三歩、退(ひ)け、一歩出よ。(3)
「ひとりの比丘尼をめぐり、人が死にました」
銕三郎(てつさぶろう 28歳)が告白する気分になった。
老師のやわらかな眸(め)は、動かなかった。
「拙との淫行がもとでした」
「淫行---とは、ちがいまんな」
「は---?」
「おことは俗界の人。いつくしみおうただけのことや」
「------」
「夫婦(めおと)の睦みごとを淫行と禁じよったら、子がでけしまへん。歓喜の所行(しわざ)や」
「比丘尼とは、夫婦ではありませなんだ」
「還俗(げんぞく)しましたやろ?」
「する、と申しておりました」
老師が眸を湖中の弁財天の社へやり、
「あそこのご本尊は、淫らな姿態で修行者を試してはる。釈尊が比丘尼に得度しィはったんも、比丘(男僧)らの淫心を試しはったんかもな」
いいおえて、かっかかかと笑った。
老僧がいうには、、五戒とはいうが、不殺生(ふせっしょう)、不偸盗(ふちゅうとう)は、俗界でも悪行であるが、害を蒙った者とその縁者のほかはこだわりをもたぬ。

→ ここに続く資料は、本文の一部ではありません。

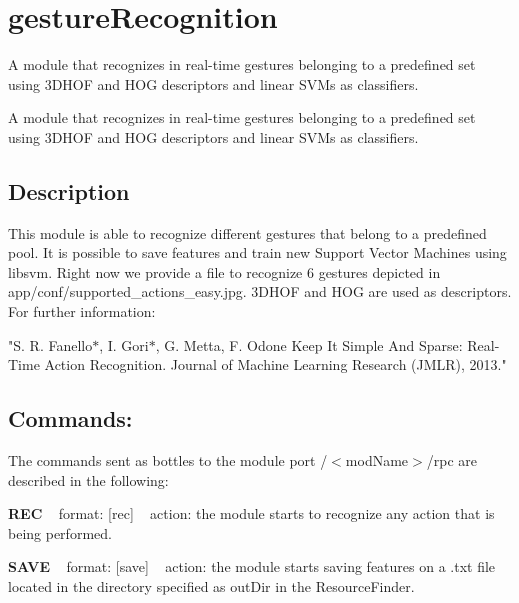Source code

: \section{gesture\+Recognition}
\label{group__gestureRecognition}


A module that recognizes in real-\/time gestures belonging to a predefined set using 3\+D\+H\+OF and H\+OG descriptors and linear S\+V\+Ms as classifiers.  


A module that recognizes in real-\/time gestures belonging to a predefined set using 3\+D\+H\+OF and H\+OG descriptors and linear S\+V\+Ms as classifiers. 

\hypertarget{group__gestureRecognitionStereo_intro_sec}{}\subsection{Description}\label{group__gestureRecognitionStereo_intro_sec}
This module is able to recognize different gestures that belong to a predefined pool. It is possible to save features and train new Support Vector Machines using libsvm. Right now we provide a file to recognize 6 gestures depicted in app/conf/supported\+\_\+actions\+\_\+easy.\+jpg. 3\+D\+H\+OF and H\+OG are used as descriptors. For further information\+:

"S. R. Fanello$\ast$, I. Gori$\ast$, G. Metta, F. Odone Keep It Simple And Sparse\+: Real-\/\+Time Action Recognition. Journal of Machine Learning Research (J\+M\+LR), 2013."\hypertarget{group__gestureRecognitionStereo_rpc_port}{}\subsection{Commands\+:}\label{group__gestureRecognitionStereo_rpc_port}
The commands sent as bottles to the module port /$<$mod\+Name$>$/rpc are described in the following\+:

{\bfseries R\+EC} ~\newline
format\+: \mbox{[}rec\mbox{]} ~\newline
action\+: the module starts to recognize any action that is being performed.

{\bfseries S\+A\+VE} ~\newline
format\+: \mbox{[}save\mbox{]} ~\newline
action\+: the module starts saving features on a .txt file located in the directory specified as out\+Dir in the Resource\+Finder.

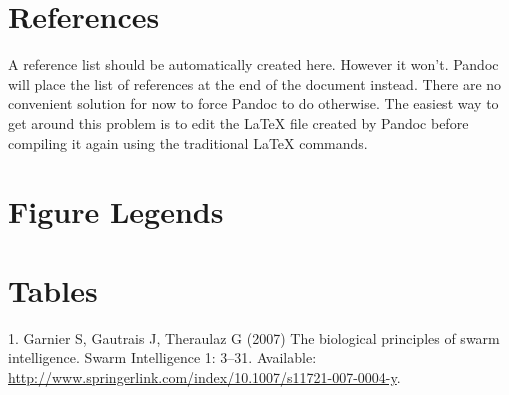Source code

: \documentclass[10pt]{article}
\begin{document}
\section*{References}\label{references}

A reference list should be automatically created here. However it won't.
Pandoc will place the list of references at the end of the document
instead. There are no convenient solution for now to force Pandoc to do
otherwise. The easiest way to get around this problem is to edit the
LaTeX file created by Pandoc before compiling it again using the
traditional LaTeX commands.

\section*{Figure Legends}\label{figure-legends}

\section*{Tables}\label{tables}

1. Garnier S, Gautrais J, Theraulaz G (2007) The biological principles
of swarm intelligence. Swarm Intelligence 1: 3--31. Available:
\url{http://www.springerlink.com/index/10.1007/s11721-007-0004-y}.
\end{document}

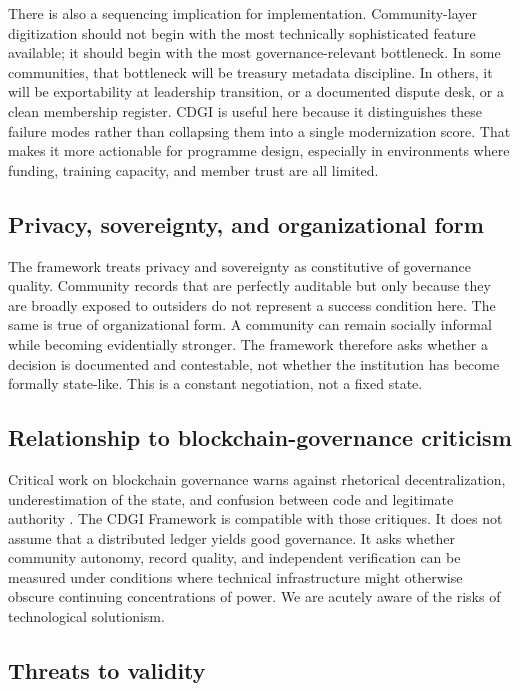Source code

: \documentclass[sigconf]{acmart}
\begin{document}
There is also a sequencing implication for implementation. Community-layer digitization should not begin with the most technically sophisticated feature available; it should begin with the most governance-relevant bottleneck. In some communities, that bottleneck will be treasury metadata discipline. In others, it will be exportability at leadership transition, or a documented dispute desk, or a clean membership register. CDGI is useful here because it distinguishes these failure modes rather than collapsing them into a single modernization score. That makes it more actionable for programme design, especially in environments where funding, training capacity, and member trust are all limited.

\subsection{Privacy, sovereignty, and organizational form}

The framework treats privacy and sovereignty as constitutive of governance quality. Community records that are perfectly auditable but only because they are broadly exposed to outsiders do not represent a success condition here. The same is true of organizational form. A community can remain socially informal while becoming evidentially stronger. The framework therefore asks whether a decision is documented and contestable, not whether the institution has become formally state-like. This is a constant negotiation, not a fixed state.

\subsection{Relationship to blockchain-governance criticism}

Critical work on blockchain governance warns against rhetorical decentralization, underestimation of the state, and confusion between code and legitimate authority \cite{atzori2017, schneider2019}. The CDGI Framework is compatible with those critiques. It does not assume that a distributed ledger yields good governance. It asks whether community autonomy, record quality, and independent verification can be measured under conditions where technical infrastructure might otherwise obscure continuing concentrations of power. We are acutely aware of the risks of technological solutionism.

\subsection{Threats to validity}
\end{document}
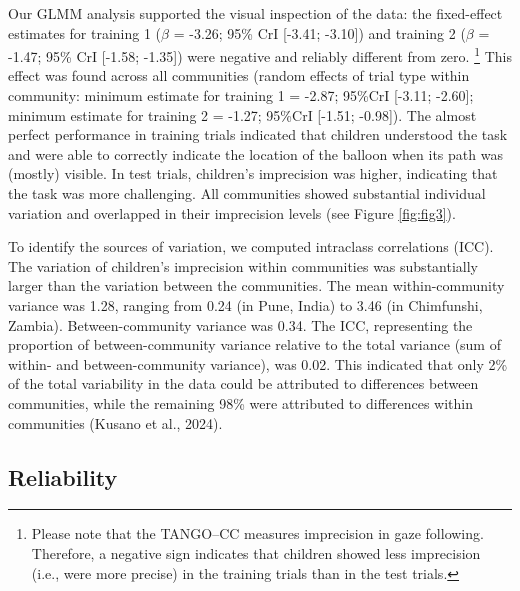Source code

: \documentclass[
  man,floatsintext]{apa7}
\begin{document}
Our GLMM analysis supported the visual inspection of the data: the fixed-effect estimates for training 1 (\(\beta\) = -3.26; 95\% CrI {[}-3.41; -3.10{]}) and training 2 (\(\beta\) = -1.47; 95\% CrI {[}-1.58; -1.35{]}) were negative and reliably different from zero. \footnote{Please note that the TANGO--CC measures imprecision in gaze following.
  Therefore, a negative sign indicates that children showed less imprecision (i.e., were more precise) in the training trials than in the test trials.}
This effect was found across all communities (random effects of trial type within community: minimum estimate for training 1 = -2.87; 95\%CrI {[}-3.11; -2.60{]}; minimum estimate for training 2 = -1.27; 95\%CrI {[}-1.51; -0.98{]}).
The almost perfect performance in training trials indicated that children understood the task and were able to correctly indicate the location of the balloon when its path was (mostly) visible.
In test trials, children's imprecision was higher, indicating that the task was more challenging.
All communities showed substantial individual variation and overlapped in their imprecision levels (see Figure \ref{fig:fig3}).

To identify the sources of variation, we computed intraclass correlations (ICC).
The variation of children's imprecision within communities was substantially larger than the variation between the communities.
The mean within-community variance was 1.28, ranging from 0.24 (in Pune, India) to 3.46 (in Chimfunshi, Zambia).
Between-community variance was 0.34.
The ICC, representing the proportion of between-community variance relative to the total variance (sum of within- and between-community variance), was 0.02.
This indicated that only 2\% of the total variability in the data could be attributed to differences between communities, while the remaining 98\% were attributed to differences within communities (Kusano et al., 2024).

\subsection{Reliability}\label{reliability}
\end{document}
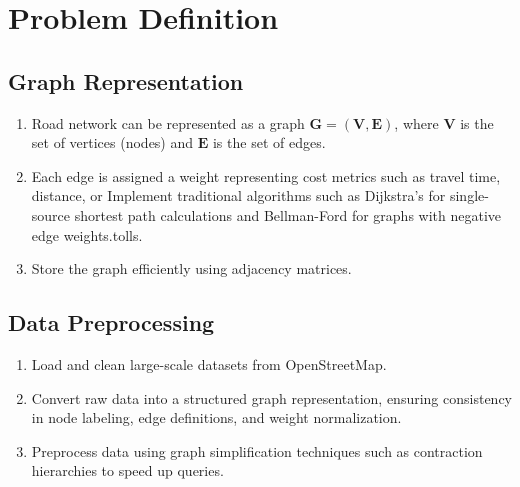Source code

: \chapter{Problem Definition}




\section*{Graph Representation}

\begin{enumerate}
	\item Road network can be represented as a graph \( \mathbf{G} = (\mathbf{V}, \mathbf{E}) \), where \( \mathbf{V} \) is the set of vertices (nodes) and \( \mathbf{E} \) is the set of edges.
	\item Each edge is assigned a weight representing cost metrics such as travel time, distance, or Implement traditional algorithms such as Dijkstra’s for single-source shortest path calculations and Bellman-Ford for graphs with negative edge weights.tolls. 
	\item Store the graph efficiently using adjacency matrices.
\end{enumerate}

\section*{Data Preprocessing}
\begin{enumerate}
	
	\item Load and clean large-scale datasets from OpenStreetMap.
	\item  Convert raw data into a structured graph representation, ensuring consistency in node labeling, edge definitions, and weight normalization. 
	\item Preprocess data using graph simplification techniques such as contraction hierarchies to speed up queries.
	
\end{enumerate}

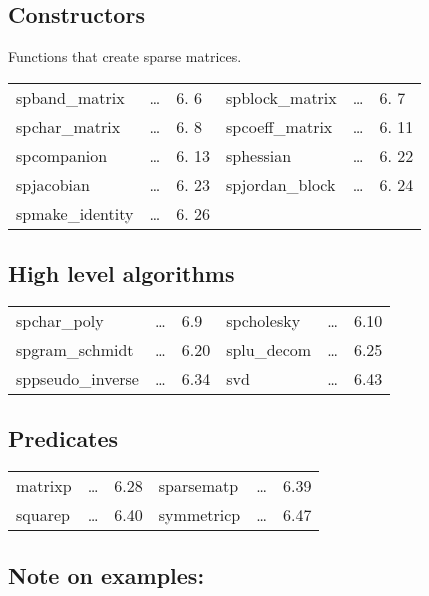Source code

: \subsection{Constructors}

Functions that create sparse matrices.

\begin{center}
\begin{tabular}{l l l l l l}
spband\_matrix       & \ldots & 6. 6 & 
spblock\_matrix      & \ldots & 6. 7 \\
spchar\_matrix       & \ldots & 6. 8 & 
spcoeff\_matrix      & \ldots & 6. 11 \\ 
spcompanion          & \ldots & 6. 13 & 
sphessian            & \ldots & 6. 22 \\
spjacobian           & \ldots & 6. 23 &
spjordan\_block      & \ldots & 6. 24 \\ 
spmake\_identity     & \ldots & 6. 26 &
\end{tabular}
\end{center}

\subsection{High level algorithms}

\begin{center}
\begin{tabular}{l l l l l l}
spchar\_poly       & \ldots & 6.9 & 
spcholesky         & \ldots & 6.10 \\ 
spgram\_schmidt    & \ldots & 6.20 & 
splu\_decom        & \ldots & 6.25 \\
sppseudo\_inverse  & \ldots & 6.34 & 
svd                & \ldots & 6.43 
\end{tabular}
\end{center}

\subsection{Predicates}

\begin{center}
\begin{tabular}{l l l l l l}
matrixp     & \ldots & 6.28 & 
sparsematp  & \ldots & 6.39 \\
squarep     & \ldots & 6.40 &
symmetricp  & \ldots & 6.47 
\end{tabular}
\end{center}

\subsection*{Note on examples:} 

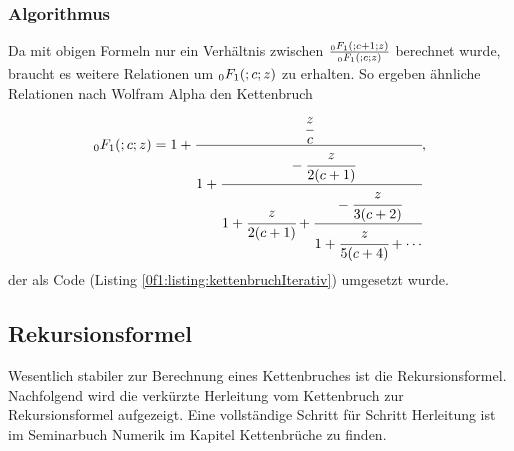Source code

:\subsubsection{Algorithmus}
Da mit obigen Formeln nur ein Verhältnis zwischen
$\frac{\mathstrut_0F_1(;c+1;z)}{\mathstrut_0F_1(;c;z)}$
berechnet wurde, braucht es weitere Relationen um $\mathstrut_0F_1(;c;z)$
zu erhalten.
So ergeben ähnliche Relationen nach Wolfram Alpha \cite{0f1:wolfram-0f1} den Kettenbruch
\begin{equation}
	\label{0f1:math:kettenbruch:0f1:eq}
	\mathstrut_0F_1(;c;z) = 1 + \cfrac{\cfrac{z}{c}}{1+\cfrac{-\cfrac{z}{2(c+1)}}{1+\cfrac{z}{2(c+1)}+\cfrac{-\cfrac{z}{3(c+2)}}{1+\cfrac{z}{5(c+4)} + \cdots}}},
\end{equation}
der als Code (Listing \ref{0f1:listing:kettenbruchIterativ})  umgesetzt wurde. 



\subsection{Rekursionsformel
\label{0f1:subsection:rekursionsformel}}
Wesentlich stabiler zur Berechnung eines Kettenbruches ist die
Rekursionsformel.
%
Nachfolgend wird die verkürzte Herleitung vom
Kettenbruch zur Rekursionsformel aufgezeigt.
Eine vollständige Schritt für Schritt Herleitung ist im Seminarbuch Numerik
\cite{0f1:kettenbrueche}
im Kapitel Kettenbrüche zu finden.

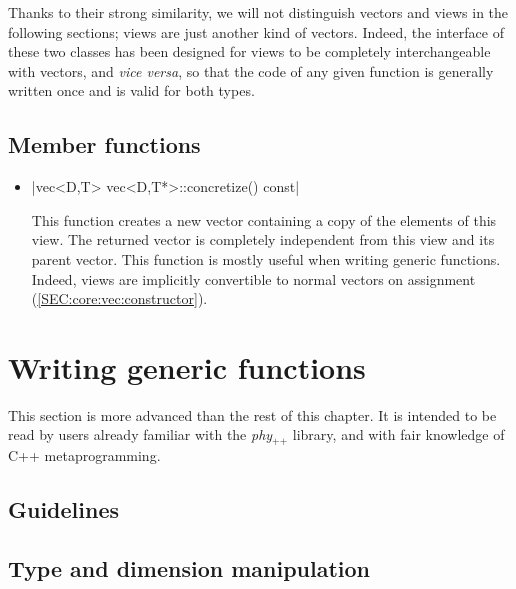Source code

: \documentclass[12pt,a4paper]{report}
\newcommand{\phypp}{\textit{phy}$_{\text{++}}$\xspace}
\newenvironment{warning}
{
    \begin{mdframed}[style=warning,frametitle={Warning}]
}
{
    \end{mdframed}
}
\begin{document}
Thanks to their strong similarity, we will not distinguish vectors and views in the following sections; views are just another kind of vectors. Indeed, the interface of these two classes has been designed for views to be completely interchangeable with vectors, and {\it vice versa}, so that the code of any given function is generally written once and is valid for both types.

\subsection{Member functions \label{SEC:core:view:member_fun}}

\begin{itemize}
\item \cppinline|vec<D,T> vec<D,T*>::concretize() const|

This function creates a new vector containing a copy of the elements of this view. The returned vector is completely independent from this view and its parent vector. This function is mostly useful when writing generic functions. Indeed, views are implicitly convertible to normal vectors on assignment (\ref{SEC:core:vec:constructor}).
\end{itemize}

\section{Writing generic functions \label{SEC:core:meta}}

\begin{warning}
This section is more advanced than the rest of this chapter. It is intended to be read by users already familiar with the \phypp library, and with fair knowledge of C++ metaprogramming.
\end{warning}

\subsection{Guidelines}


\subsection{Type and dimension manipulation}
\end{document}

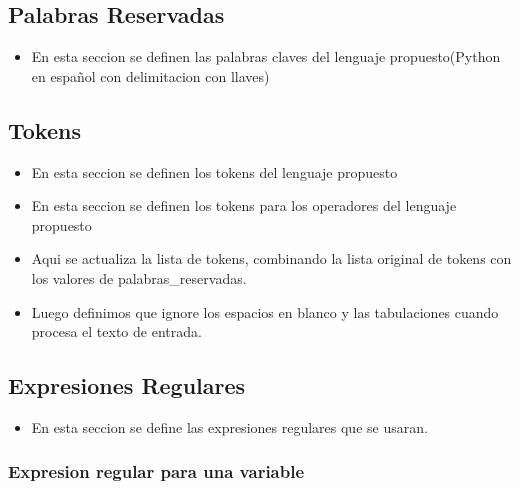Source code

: \documentclass{article}
\begin{document}
\subsection{Palabras Reservadas}
\begin{itemize}
    \item En esta seccion se definen las palabras claves del lenguaje propuesto(Python en español con delimitacion con llaves)
\end{itemize}


\subsection{Tokens}
\begin{itemize}
    \item En esta seccion se definen los tokens del lenguaje propuesto
\end{itemize}

\begin{itemize}
    \item En esta seccion se definen los tokens para los operadores del lenguaje propuesto
\end{itemize}

\begin{itemize}
    \item Aqui se actualiza la lista de tokens, combinando la lista original de tokens con los valores de palabras\_reservadas.
    \item Luego definimos que ignore los espacios en blanco y las tabulaciones cuando procesa el texto de entrada.
\end{itemize}


\subsection{Expresiones Regulares}
\begin{itemize}
    \item En esta seccion se define las expresiones regulares que se usaran.
\end{itemize}
\subsubsection{Expresion regular para una variable}

\end{document}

不妄語(ふもうご)---うぬぼれて自分を誇大にいう者は、俗界では嫌われる。
不飲酒(いんしゅ)---飲酒は俗界では禁じられてはいないし、罪の意識もない。
やっかいなのは、不邪淫(ふじゃいん)である。
淫心は、老若男女をとわず、だれのこころにもある。
こころにあっても、おいそれと実行できるものではない。
それだけに、やりえた者への妬みが大きい。
釈尊の教えをうまく汲みとって天竺(インド)国で栄えたヒンズー教では、その所行そのものを歓喜であるとしている。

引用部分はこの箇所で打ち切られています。